On 23/03/11 03:41, Steven Schveighoffer wrote:
On Mon, 21 Mar 2011 20:12:55 -0400, Nick Sabalausky <[email protected]> wrote:

I'm intending this thread as somewhat of a roundtable-like discussion.
Hopefully we can come up with good material for a short article on Wiki4D,
or maybe the D website, or wherever.

The scenario: A coder is writing some D, compiles, runs and gets a "Cyclic dependency in static ctors" error. Crap! A pain for experienced D users, and very bad PR for new D users. (Hopefully we'll eventually get some sort of solution for this, but in the meantime D users just have to deal with it.)
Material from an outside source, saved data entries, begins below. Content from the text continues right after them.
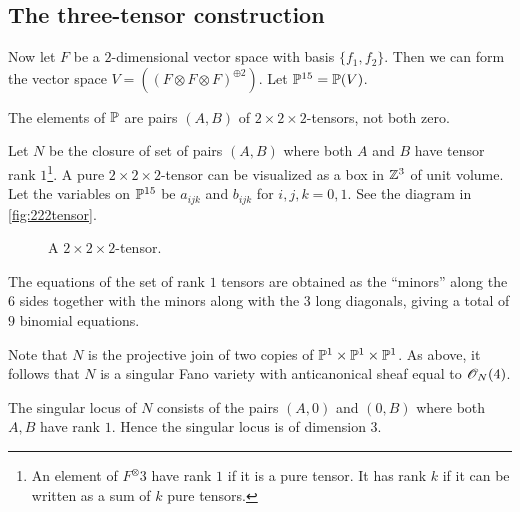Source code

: 
\subsection{The three-tensor construction}

Now let $F$ be a $2$-dimensional vector space with basis $\{f_1,f_2\}$. Then we can form the vector space $V = ((F \otimes F \otimes F)^{\oplus 2})$. Let $\P^{15}=\P(V)$.

The elements of $\P$ are pairs $(A,B)$ of $2 \times 2 \times 2$-tensors, not both zero. 

Let $N$ be the closure of set of pairs $(A,B)$ where both $A$ and $B$ have tensor rank $1$\footnote{An element of $F^\otimes 3$ have rank $1$ if it is a pure tensor. It has rank $k$ if it can be written as a sum of $k$ pure tensors.}. A pure $2 \times 2 \times 2$-tensor can be visualized as a box in $\Z^3$ of unit volume. Let the variables on $\P^{15}$ be $a_{ijk}$ and $b_{ijk}$ for $i,j,k=0,1$. See the diagram in \vref{fig:222tensor}.

\begin{figure}[t]
\centering
{}
\caption{A $2 \times 2 \times 2$-tensor.}
\label{fig:222tensor}
\end{figure}

The equations of the set of rank $1$ tensors are obtained as the ``minors'' along the $6$ sides together with the minors along with the $3$ long diagonals, giving a total of $9$ binomial equations. 

Note that $N$ is the projective join of two copies of $\P^1 \times \P^1 \times \P^1$. As above, it follows that $N$ is a singular Fano variety with anticanonical sheaf equal to $\OO_N(4)$. 

The singular locus of $N$ consists of the pairs $(A,0)$ and $(0,B)$ where both $A,B$ have rank $1$. Hence the singular locus is of dimension $3$.

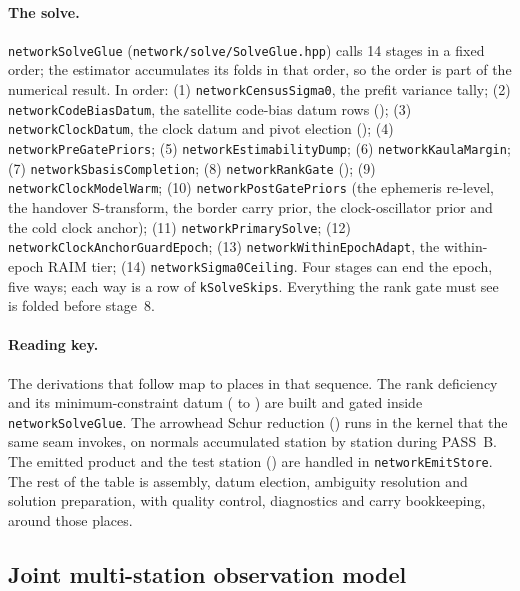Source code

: \documentclass[main.tex]{subfiles}
\begin{document}
\paragraph{The solve.}
\texttt{networkSolveGlue} (\texttt{network/solve/SolveGlue.hpp}) calls 14
stages in a fixed order; the estimator accumulates its folds in that
order, so the order is part of the numerical result. In order: (1)
\texttt{networkCensusSigma0}, the prefit variance tally; (2)
\texttt{networkCodeBiasDatum}, the satellite code-bias datum rows
(); (3) \texttt{networkClockDatum}, the clock
datum and pivot election (); (4)
\texttt{networkPreGatePriors}; (5) \texttt{networkEstimabilityDump}; (6)
\texttt{networkKaulaMargin}; (7) \texttt{networkSbasisCompletion}; (8)
\texttt{networkRankGate} (); (9)
\texttt{networkClockModelWarm}; (10) \texttt{networkPostGatePriors}
(the ephemeris re-level, the handover S-transform, the border carry
prior, the clock-oscillator prior and the cold clock anchor); (11)
\texttt{networkPrimarySolve}; (12) \texttt{networkClockAnchorGuardEpoch};
(13) \texttt{networkWithinEpochAdapt}, the within-epoch RAIM tier; (14)
\texttt{networkSigma0Ceiling}. Four stages can end the epoch, five ways;
each way is a row of \texttt{kSolveSkips}. Everything the rank gate must
see is folded before stage~8.

\paragraph{Reading key.}
The derivations that follow map to places in that sequence. The rank
deficiency and its minimum-constraint datum ( to
) are built and gated inside
\texttt{networkSolveGlue}. The arrowhead Schur reduction
() runs in the kernel that the same seam invokes, on
normals accumulated station by station during PASS~B. The emitted
product and the test station () are handled in
\texttt{networkEmitStore}. The rest of the table is assembly, datum
election, ambiguity resolution and solution preparation, with quality
control, diagnostics and carry bookkeeping, around those places.

\subsection{Joint multi-station observation model}\label{sec:net-model}
\end{document}
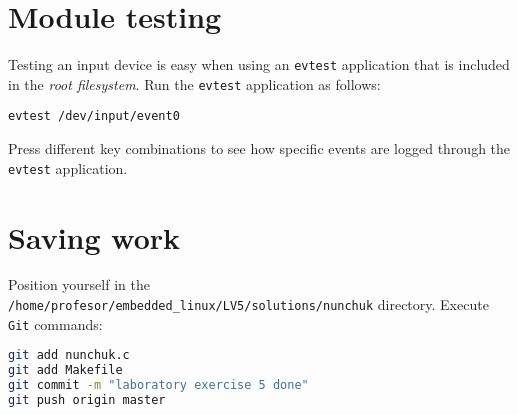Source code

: \documentclass[11pt]{article}
\begin{document}
\section{Module testing}
Testing an input device is easy when using an \texttt{evtest} application that
 is included in the \textit{root filesystem}. Run the \texttt{evtest}
 application as follows:
\begin{lstlisting}
evtest /dev/input/event0
\end{lstlisting}
Press different key combinations to see how specific events are logged through
 the \texttt{evtest} application.

\section{Saving work}
Position yourself in the
\texttt{/home/profesor/embedded\_linux/LV5/solutions/nunchuk} directory.
Execute \texttt{Git} commands:
\begin{lstlisting}[language=bash]
git add nunchuk.c
git add Makefile
git commit -m "laboratory exercise 5 done"
git push origin master
\end{lstlisting}
\end{document}
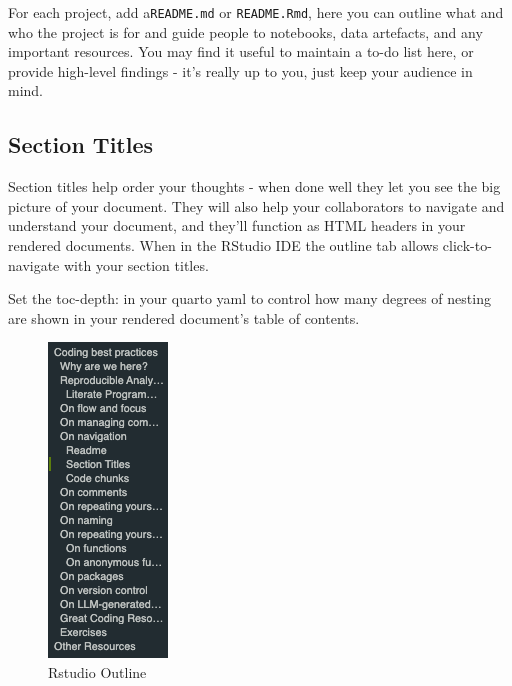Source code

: \documentclass[
  letterpaper,
  DIV=11,
  numbers=noendperiod]{scrreprt}
\begin{document}
For each project, add a\texttt{README.md} or \texttt{README.Rmd}, here
you can outline what and who the project is for and guide people to
notebooks, data artefacts, and any important resources. You may find it
useful to maintain a to-do list here, or provide high-level findings -
it's really up to you, just keep your audience in mind.

\subsection{Section Titles}\label{section-titles}

Section titles help order your thoughts - when done well they let you
see the big picture of your document. They will also help your
collaborators to navigate and understand your document, and they'll
function as HTML headers in your rendered documents. When in the RStudio
IDE the outline tab allows click-to-navigate with your section titles.

\begin{tcolorbox}[enhanced jigsaw, colback=white, opacitybacktitle=0.6, coltitle=black, left=2mm, breakable, bottomtitle=1mm, toptitle=1mm, toprule=.15mm, colframe=quarto-callout-tip-color-frame, titlerule=0mm, title=\textcolor{quarto-callout-tip-color}{\faLightbulb}\hspace{0.5em}{Tip}, colbacktitle=quarto-callout-tip-color!10!white, rightrule=.15mm, bottomrule=.15mm, arc=.35mm, opacityback=0, leftrule=.75mm]

Set the toc-depth: in your quarto yaml to control how many degrees of
nesting are shown in your rendered document's table of contents.

\end{tcolorbox}

\begin{figure}[H]

{\centering \includegraphics{img/rstudio_outline.png}

}

\caption{Rstudio Outline}

\end{figure}%
\end{document}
The question: What now? What strategies do people find useful for dealing
with this? Any specific "first steps" to take? Best practices? Etc.

What one can try is to factor out the initialization code into a separate module. Essentially if you have:

module a;
import f : someFunction;
import b; // conflicts because of circular dependencies

int aglobal;

static this()
{
  aglobal = someFunction();
}

You can do something like:

module a_static;
import f : someFunction;

int aglobal;

static this()
{
   aglobal = someFunction();
}

in a.d:
module a;
public import a_static;
import b;

Of course, there can be reprecussions -- you may need to have aglobal declared in a.d. In those cases, one can try to hide the cycle as Max Samuckha stated, but I'd rather see a compiler option than these kinds of workarounds. The workarounds can be unobvious, but can be just as dangerous.

-Steve

My own solution to this "problem" is to never have circular imports at all. The build system I use prohibits them, so any careless introduction of a circularity is spotted immediately and I refactor the code to eliminate the circularity. I have never come across a valid need for circularities, and have never had any trouble eliminating any that creep in.

Avoiding circularities has plenty of advantages, like progressive development, testing and integration. On bigger projects these advantages are very important, and even on small ones they are useful.